Program Counter (PC): This 16-bit register deals with sequencing the execution of instructions. This register is a memory pointer. Memory locations have 16-bit addresses, and that is why this is a 16-bit register.

The microprocessor uses this register to sequence the execution of the instructions.

The function of the program counter is to point to the memory address from which the next byte is to be fetched. When a byte (machine code) is being fetched, the program counter is incremented by one to point to the next memory location.

Stack Pointer (SP): The stack pointer is also a 16-bit register used as a memory pointer. It points to a memory location in R/W memory, called the stack. The beginning of the stack is defined by loading 16-bit address in the stack pointer. 
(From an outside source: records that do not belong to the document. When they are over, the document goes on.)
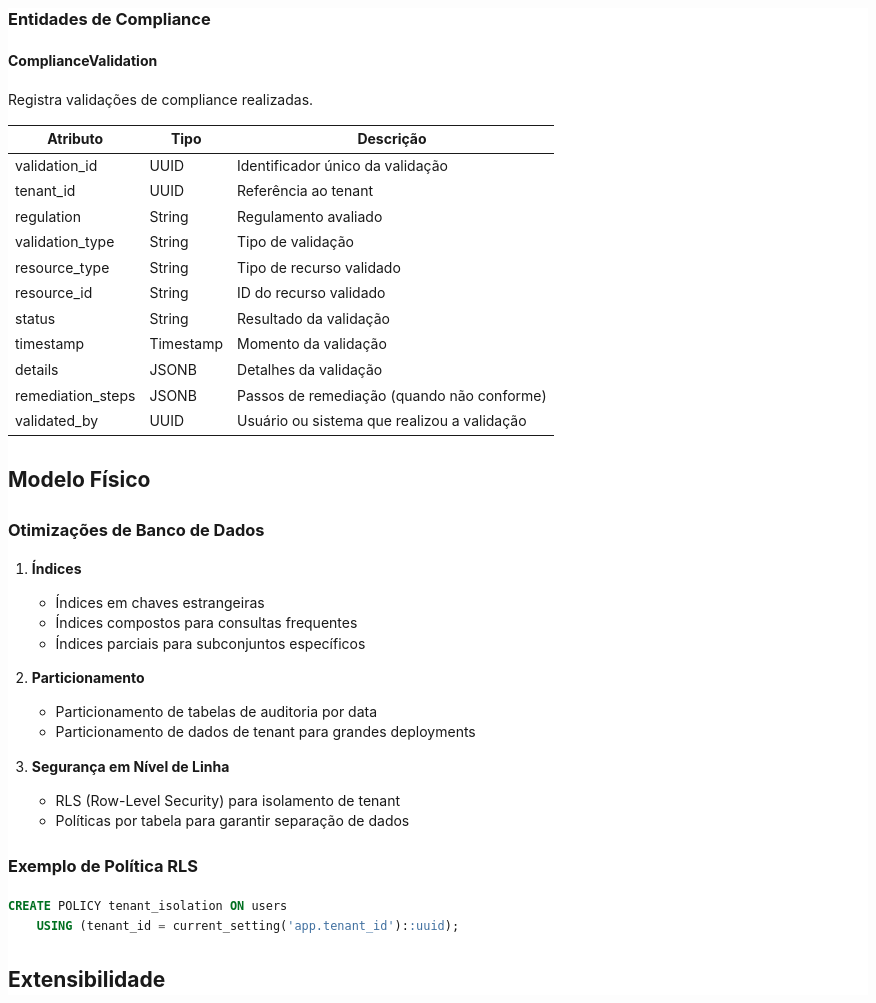 ### Entidades de Compliance

#### ComplianceValidation

Registra validações de compliance realizadas.

| Atributo | Tipo | Descrição |
|----------|------|-----------|
| validation_id | UUID | Identificador único da validação |
| tenant_id | UUID | Referência ao tenant |
| regulation | String | Regulamento avaliado |
| validation_type | String | Tipo de validação |
| resource_type | String | Tipo de recurso validado |
| resource_id | String | ID do recurso validado |
| status | String | Resultado da validação |
| timestamp | Timestamp | Momento da validação |
| details | JSONB | Detalhes da validação |
| remediation_steps | JSONB | Passos de remediação (quando não conforme) |
| validated_by | UUID | Usuário ou sistema que realizou a validação |

## Modelo Físico

### Otimizações de Banco de Dados

1. **Índices**
   - Índices em chaves estrangeiras
   - Índices compostos para consultas frequentes
   - Índices parciais para subconjuntos específicos

2. **Particionamento**
   - Particionamento de tabelas de auditoria por data
   - Particionamento de dados de tenant para grandes deployments

3. **Segurança em Nível de Linha**
   - RLS (Row-Level Security) para isolamento de tenant
   - Políticas por tabela para garantir separação de dados

### Exemplo de Política RLS

```sql
CREATE POLICY tenant_isolation ON users
    USING (tenant_id = current_setting('app.tenant_id')::uuid);
```

## Extensibilidade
Instruction Register/Decoder: Temporary store for the current instruction of a program. Latest instruction sent here from memory prior to execution. Decoder then takes instruction and ‘decodes’ or interprets the instruction. Decoded instruction then passed to next stage.

Memory Address Register: Holds address, received from PC, of next program instruction. Feeds the address bus with addresses of location of the program under execution.

Control Generator: Generates signals within microprocessor to carry out the instruction which has been decoded. In reality causes certain connections between blocks of the uP to be opened or closed, so that data goes where it is required, and so that ALU operations occur.